Simulated power values exceeding the turbine's rated power result from deviations in the provided tabulated data from the idealized power curve (see Fig. 1). The model does not account for turbine optimization above the cut-off wind speed (25 m s−1); in such cases, the instantaneous power output is set to zero. However, the non-zero values above the cut-off wind speed in the figure arise from the calculation of the hourly average, where not all wind speed values within an hour necessarily exceed the cut-off threshold.

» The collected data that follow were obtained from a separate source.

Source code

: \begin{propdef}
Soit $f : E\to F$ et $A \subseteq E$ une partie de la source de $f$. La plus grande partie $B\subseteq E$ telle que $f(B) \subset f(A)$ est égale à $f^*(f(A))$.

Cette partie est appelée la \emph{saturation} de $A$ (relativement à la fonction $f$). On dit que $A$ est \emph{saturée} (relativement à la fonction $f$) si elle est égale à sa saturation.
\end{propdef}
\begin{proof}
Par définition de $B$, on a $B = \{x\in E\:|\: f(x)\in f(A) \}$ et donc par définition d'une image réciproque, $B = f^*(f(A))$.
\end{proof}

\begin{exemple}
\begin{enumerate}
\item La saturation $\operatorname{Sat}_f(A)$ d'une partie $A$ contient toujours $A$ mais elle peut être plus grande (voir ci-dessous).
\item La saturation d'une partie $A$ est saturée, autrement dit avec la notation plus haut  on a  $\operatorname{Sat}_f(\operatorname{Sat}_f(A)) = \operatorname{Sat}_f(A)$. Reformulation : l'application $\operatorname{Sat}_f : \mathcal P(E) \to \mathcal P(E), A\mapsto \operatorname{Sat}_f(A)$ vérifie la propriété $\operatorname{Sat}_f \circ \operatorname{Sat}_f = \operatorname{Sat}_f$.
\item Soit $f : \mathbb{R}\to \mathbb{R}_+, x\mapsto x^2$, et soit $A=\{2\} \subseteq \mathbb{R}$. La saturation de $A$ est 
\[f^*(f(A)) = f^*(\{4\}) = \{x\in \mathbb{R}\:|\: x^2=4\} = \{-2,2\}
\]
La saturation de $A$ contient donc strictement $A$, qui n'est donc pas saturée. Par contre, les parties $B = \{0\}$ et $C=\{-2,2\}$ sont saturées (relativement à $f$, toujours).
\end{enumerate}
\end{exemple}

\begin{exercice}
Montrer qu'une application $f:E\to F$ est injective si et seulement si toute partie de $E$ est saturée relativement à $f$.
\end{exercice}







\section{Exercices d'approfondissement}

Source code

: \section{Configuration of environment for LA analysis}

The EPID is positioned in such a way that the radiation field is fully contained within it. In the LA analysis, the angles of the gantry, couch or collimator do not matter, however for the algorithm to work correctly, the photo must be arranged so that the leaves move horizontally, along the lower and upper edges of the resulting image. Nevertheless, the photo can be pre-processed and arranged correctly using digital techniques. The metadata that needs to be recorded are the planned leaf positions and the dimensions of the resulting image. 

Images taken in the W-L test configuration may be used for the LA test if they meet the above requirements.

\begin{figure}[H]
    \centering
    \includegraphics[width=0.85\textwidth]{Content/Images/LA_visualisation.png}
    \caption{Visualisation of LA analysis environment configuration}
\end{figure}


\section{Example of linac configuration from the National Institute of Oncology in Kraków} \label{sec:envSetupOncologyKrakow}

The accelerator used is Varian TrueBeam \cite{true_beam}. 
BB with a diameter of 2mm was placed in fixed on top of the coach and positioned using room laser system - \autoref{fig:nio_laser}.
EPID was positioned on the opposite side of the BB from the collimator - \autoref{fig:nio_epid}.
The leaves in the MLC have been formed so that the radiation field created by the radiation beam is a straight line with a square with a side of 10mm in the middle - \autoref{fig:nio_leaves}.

4.5 Uncertainty in wind farm power production

Atmospheric stability cases do not occur with the same frequency throughout the year. The analysis for monthly frequencies for atmospheric conditions at 90 and 150 m at wind farm sites in the North Sea from 2008 to 2018 show that neutral conditions prevail throughout the year (Fig. 9). Stable and very stable atmospheric conditions are more prevalent during summer and the transitional seasons, with very stable conditions occurring more frequently. Turbines with a hub height of 150 m experience a different wind regime, characterized by more frequent stable and very stable conditions compared to turbines at 90 m hub height. This is due to reduced surface-driven turbulence and persistent temperature gradients at higher altitudes. Near the ground, friction and solar heating generate turbulence and mixing, but these effects weaken with height. In Fig, 3, the mean wind speed is at its lowest during summer months; therefore, the combination of low wind speed and reduced turbulence is more likely to induce larger power losses as a consequence of the wake effects at this time of the year.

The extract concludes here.